The first sentence feels out of place, an action summary, a tell. Checking a watch for the time seems to me a nonvolitional act, an impluse often used in prose to express anxiety, also in the real world an impulsive action to cover an emotional reaction. Does Kang Kun Hee consciously (volitionally) check the time? Is he a strong subject of that action or expression? Doesn't it feel like narrator voice and then the next two sentences are character voice? And now-a-days, aren't cell phones used more often instead as timekeepers?

Time used in subject position, for example: His watch read midnight. Time, Kang Hun Hee thought. . . .

Though I think the sentence fragment interjection "Time." is in free direct thought, it sets up expressing character voice without the thought tag and smoothly flows into the folllowing free direct thought. That's strong writing. The first sentence is closer to narrator voice, making this opening feel a little unsettled from unnecessary switching back and forth between character and narrator voice.

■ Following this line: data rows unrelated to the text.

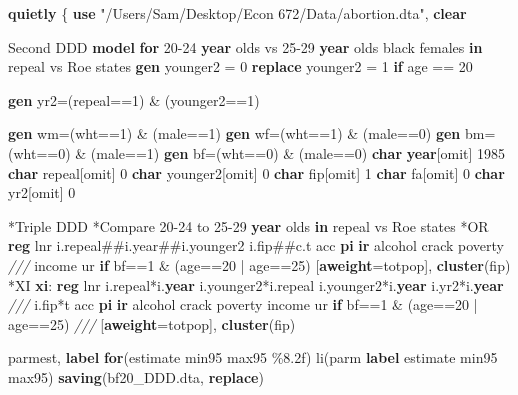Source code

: \documentclass[
]{book}
\newenvironment{Shaded}{\begin{snugshade}}{\end{snugshade}}
\newcommand{\BaseNTok}[1]{\textcolor[rgb]{0.00,0.00,0.81}{#1}}
\newcommand{\CommentTok}[1]{\textcolor[rgb]{0.56,0.35,0.01}{\textit{#1}}}
\newcommand{\FunctionTok}[1]{\textcolor[rgb]{0.13,0.29,0.53}{\textbf{#1}}}
\newcommand{\KeywordTok}[1]{\textcolor[rgb]{0.13,0.29,0.53}{\textbf{#1}}}
\newcommand{\NormalTok}[1]{#1}
\newcommand{\StringTok}[1]{\textcolor[rgb]{0.31,0.60,0.02}{#1}}
\begin{document}
\begin{Shaded}
\begin{Highlighting}[]
\KeywordTok{quietly}\NormalTok{ \{}
\KeywordTok{use} \StringTok{"/Users/Sam/Desktop/Econ 672/Data/abortion.dta"}\NormalTok{, }\KeywordTok{clear}

\NormalTok{Second DDD }\KeywordTok{model} \KeywordTok{for}\NormalTok{ 20{-}24 }\FunctionTok{year}\NormalTok{ olds vs 25{-}29 }\FunctionTok{year}\NormalTok{ olds }\BaseNTok{black}\NormalTok{ females }\KeywordTok{in}\NormalTok{ repeal vs Roe states}
\KeywordTok{gen}\NormalTok{ younger2 = 0 }
\KeywordTok{replace}\NormalTok{ younger2 = 1 }\KeywordTok{if}\NormalTok{ age == 20}

\KeywordTok{gen}\NormalTok{ yr2=(repeal==1) \& (younger2==1)}

\KeywordTok{gen}\NormalTok{ wm=(wht==1) \& (male==1)}
\KeywordTok{gen}\NormalTok{ wf=(wht==1) \& (male==0)}
\KeywordTok{gen}\NormalTok{ bm=(wht==0) \& (male==1)}
\KeywordTok{gen}\NormalTok{ bf=(wht==0) \& (male==0)}
\FunctionTok{char} \FunctionTok{year}\NormalTok{[omit] 1985 }
\FunctionTok{char}\NormalTok{ repeal[omit] 0 }
\FunctionTok{char}\NormalTok{ younger2[omit] 0 }
\FunctionTok{char}\NormalTok{ fip[omit] 1 }
\FunctionTok{char}\NormalTok{ fa[omit] 0 }
\FunctionTok{char}\NormalTok{ yr2[omit] 0 }

\NormalTok{*Triple DDD }
\NormalTok{*Compare 20{-}24 to 25{-}29 }\FunctionTok{year}\NormalTok{ olds }\KeywordTok{in}\NormalTok{ repeal vs Roe states}
\NormalTok{*OR}
\KeywordTok{reg}\NormalTok{ lnr i.repeal\#\#i.year\#\#i.younger2 i.fip\#\#c.t acc }\KeywordTok{pi} \KeywordTok{ir}\NormalTok{ alcohol crack  poverty }\CommentTok{///}
\NormalTok{ income ur }\KeywordTok{if}\NormalTok{ bf==1 \& (age==20 | age==25) [}\KeywordTok{aweight}\NormalTok{=totpop], }\KeywordTok{cluster}\NormalTok{(fip) }
\NormalTok{*XI}
\KeywordTok{xi}\NormalTok{: }\KeywordTok{reg}\NormalTok{ lnr i.repeal*i.}\FunctionTok{year}\NormalTok{ i.younger2*i.repeal i.younger2*i.}\FunctionTok{year}\NormalTok{ i.yr2*i.}\FunctionTok{year} \CommentTok{///}
\NormalTok{  i.fip*t acc }\KeywordTok{pi} \KeywordTok{ir}\NormalTok{ alcohol crack  poverty income ur }\KeywordTok{if}\NormalTok{ bf==1 \& (age==20 | age==25) }\CommentTok{///}
\NormalTok{  [}\KeywordTok{aweight}\NormalTok{=totpop], }\KeywordTok{cluster}\NormalTok{(fip) }
  
\NormalTok{ parmest, }\KeywordTok{label} \KeywordTok{for}\NormalTok{(estimate min95 max95 \%8.2f) li(parm }\KeywordTok{label}\NormalTok{ estimate min95 max95) }\KeywordTok{saving}\NormalTok{(bf20\_DDD.dta, }\KeywordTok{replace}\NormalTok{)}


\end{Highlighting}
\end{Shaded}
\end{document}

Similarly, the fourth sentence, "He maneuvered the car into a tight parking space on a narrow street in Shin Jeju." feels like narrator voice. Might a more dramatic scenario be in character voice, experiencing parking frustration and reacting emotionally so the flow from Kang's thoughts to his external sensations goes forward smoothly? If he's driving and checking the time, late, might not parking be more than tight and narrow? A nuisance? Tight and narrow parking maneuvers summarize from narrator voice what Kang cannot see. They tell readers information that might be expressed more artfully from closer in Kang's viewpoint.

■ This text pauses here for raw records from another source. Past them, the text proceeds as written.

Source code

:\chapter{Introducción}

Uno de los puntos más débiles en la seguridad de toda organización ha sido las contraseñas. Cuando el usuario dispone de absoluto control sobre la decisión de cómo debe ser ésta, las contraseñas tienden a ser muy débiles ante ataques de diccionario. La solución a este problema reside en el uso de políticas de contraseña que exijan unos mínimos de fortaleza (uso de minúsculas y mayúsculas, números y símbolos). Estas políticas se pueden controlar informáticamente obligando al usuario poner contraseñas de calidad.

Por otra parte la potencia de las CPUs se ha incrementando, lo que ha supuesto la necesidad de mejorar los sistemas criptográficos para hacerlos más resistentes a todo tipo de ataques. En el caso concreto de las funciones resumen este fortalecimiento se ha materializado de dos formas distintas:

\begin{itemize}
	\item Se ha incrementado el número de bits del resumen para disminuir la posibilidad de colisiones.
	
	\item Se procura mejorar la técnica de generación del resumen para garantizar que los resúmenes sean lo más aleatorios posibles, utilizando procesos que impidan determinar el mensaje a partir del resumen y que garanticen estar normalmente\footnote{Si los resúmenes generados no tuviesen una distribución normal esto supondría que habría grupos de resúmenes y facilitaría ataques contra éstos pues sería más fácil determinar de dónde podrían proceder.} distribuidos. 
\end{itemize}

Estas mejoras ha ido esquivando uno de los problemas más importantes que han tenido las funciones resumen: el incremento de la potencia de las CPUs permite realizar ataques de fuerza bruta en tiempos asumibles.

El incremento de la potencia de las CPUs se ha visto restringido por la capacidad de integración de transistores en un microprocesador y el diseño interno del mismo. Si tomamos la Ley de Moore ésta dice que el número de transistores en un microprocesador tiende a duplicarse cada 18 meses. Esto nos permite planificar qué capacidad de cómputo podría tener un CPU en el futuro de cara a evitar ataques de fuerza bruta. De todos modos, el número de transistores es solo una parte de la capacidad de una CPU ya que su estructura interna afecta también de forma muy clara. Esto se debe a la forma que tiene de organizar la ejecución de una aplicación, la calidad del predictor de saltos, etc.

The rest of the paragraph flows much more artfully, smoothly, and dramatically. Kang emotionally expresses the sensations he experiences and emotionally reacts to them. Though "Slurred voices of drunk tourists stumbled down the alleyways running from the nightclub like vines." is a little jumbled. What is the main subject? Slurred voices, drunken tourists, or alleyways? "Running from the nightclub like vines" is the dependent clause modifying which subject? The mental image I get is drunk voices stumble down the alleyways and the tourists run from the nightclub like vines.

The three three-name characters with similar hard-consonant sounds makes them too much alike for me to easily distinguish in the moment and remember for later who's who. Full names in chapter seven? I imagine these characters have been inroduced before; chapter seven is a little late to introduce an entire new cast of characters. Is not Kang at least introduced earlier? His intimate at times thoughts imply he is.

The second paragraph returns to narrator voice without a transition and is all tell. The first sentence a summary tell; the second sentence a summary (Kang doesn't see himself step) and static tell (looking verb saw, Kang cannot see himself look). Are Song and Kim just sitting (static)? Maybe they're covertly observing Kang come in or aggressively playing dominoes or Mahjhong or Go, they emotionally react to Kang's arrival, and Kang emotionally reacts to their wasting time, as Kang had priorly reacted to other mortals wasting their time.

The third sentence is the most awkward. Can a café stand? I know the idiom to stand still's meaning. But stood empty? I feel like that's trying for the delightful awkwardness of a slanted metaphor, but it evokes an image of a crowd standing around frozen, like Song and Kim are frozen as well. "Besides the two of them" is an awkward pronoun referent placed to suggest the café is the pronoun phrase's subject. Maybe a comma after "empty" and omitting the one following "them" would clarify the inverted dependent clause's meaning "The café stood empty, besides the two of them and a hunched backed ajuma in colorful shawls working behind the counter." Or recast into conventional syntax: //Besides the two of them, the café stood empty.//

The last clause of the last sentence reads a little awkwardly too. The ajuma is the only character in the café who is not static at the moment Kang stops (static) at the entrance to take in the café's setting. "Hunched backed" is unconventional; hunchbacked is standard. Either way, the concluding sentence clause's position and dynamic action implies the ajuma will be more important to Kang than Song or Kim, who he came to see.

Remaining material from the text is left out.